The three people who belong to the trinity must become one in heart. If not, you cannot enter Heaven. The idea of unification begins from this point. If three people cannot become one in heart, they cannot enter Heaven.

— Sun Myung Moon (01/03/1958) The Meaning of the Trinity

Three trinity groups of three form nine families plus a leader — ten units — which horizontally represents the ten generations from Adam to Noah. Three groups of ten form thirty-six couples, the number Rev. Moon blessed first in 1961, and which represent the restoration of the twelve sons of Jacob, the twelve tribes of Moses, and the twelve apostles of Jesus, the central figures of 6,000 years of providential history combined in one ceremony.

This numerical theology of the Trinity — three, twelve, thirty-six, seventy-two — is not arithmetical mysticism but a systematic effort to enact the providential restoration of every failed dispensational structure, family by family and generation by generation.

Section VIII — Academic Note

In New Religious Movements scholarship, the Unification doctrine of the Trinity has received limited systematic attention compared to the movement's social practices.
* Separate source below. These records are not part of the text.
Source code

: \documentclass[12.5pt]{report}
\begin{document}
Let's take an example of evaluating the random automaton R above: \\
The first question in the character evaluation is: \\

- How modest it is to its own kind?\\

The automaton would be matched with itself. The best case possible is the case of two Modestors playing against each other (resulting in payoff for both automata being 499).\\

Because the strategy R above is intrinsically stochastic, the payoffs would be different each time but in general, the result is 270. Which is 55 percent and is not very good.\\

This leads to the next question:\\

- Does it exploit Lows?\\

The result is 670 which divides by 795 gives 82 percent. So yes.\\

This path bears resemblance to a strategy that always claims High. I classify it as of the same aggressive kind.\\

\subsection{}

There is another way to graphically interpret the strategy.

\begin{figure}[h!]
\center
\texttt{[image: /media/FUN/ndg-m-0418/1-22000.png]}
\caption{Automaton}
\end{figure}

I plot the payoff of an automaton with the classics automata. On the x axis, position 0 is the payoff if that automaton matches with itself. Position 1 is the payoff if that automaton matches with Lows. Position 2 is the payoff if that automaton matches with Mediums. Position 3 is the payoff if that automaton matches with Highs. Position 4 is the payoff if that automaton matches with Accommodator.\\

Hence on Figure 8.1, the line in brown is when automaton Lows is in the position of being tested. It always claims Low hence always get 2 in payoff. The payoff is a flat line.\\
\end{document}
Young Oon Kim's essays, available at tplegacy.net, remain the most theologically rigorous treatments, engaging patristic sources, Cappadocian theology, and modern systematic theologians, including Karl Barth, John Macquarrie, and H. E. W. Turner.

The most significant academic issue is the relationship between the Unification Trinity and social trinitarianism — the theological tradition, associated with the Cappadocian Fathers (Basil, Gregory of Nyssa, Gregory Nazianzen) and revived in the 20th century by Jürgen Moltmann (The Trinity and the Kingdom, 1980) and Leonardo Boff, that understands the inner life of God as a community of mutual love and uses this as a model for human social life. The structural resonances with Unification theology are considerable: both views see the Trinity as inherently relational rather than ontological, and both draw a direct line from Trinitarian love to the ethics of community and family.

The critical difference is that Unification theology places the human couple within the Trinitarian structure — not merely modeled after it — by identifying the perfected husband and wife as the bodily expression of God's own dual characteristics. This is not a structural parallel but an ontological claim: the family is the Trinity made visible. No classical Christian theology, including social trinitarianism, makes this claim.

From the perspective of New Religious Movements sociology, the Unification trinity groups constitute a distinctive form of intentional community organization — smaller and more intimate than a congregation, larger and more accountable than an individual family. Their study offers potential insight into the sociology of cell-group structures across religious traditions, including evangelical Protestant “accountability triads,” Quaker clearness committees, and the traditional Jewish chevrutah (paired study partner), all of which reflect the intuition that three-person or small-group bonds carry a particular spiritual resilience unavailable in solitary or dyadic relationships.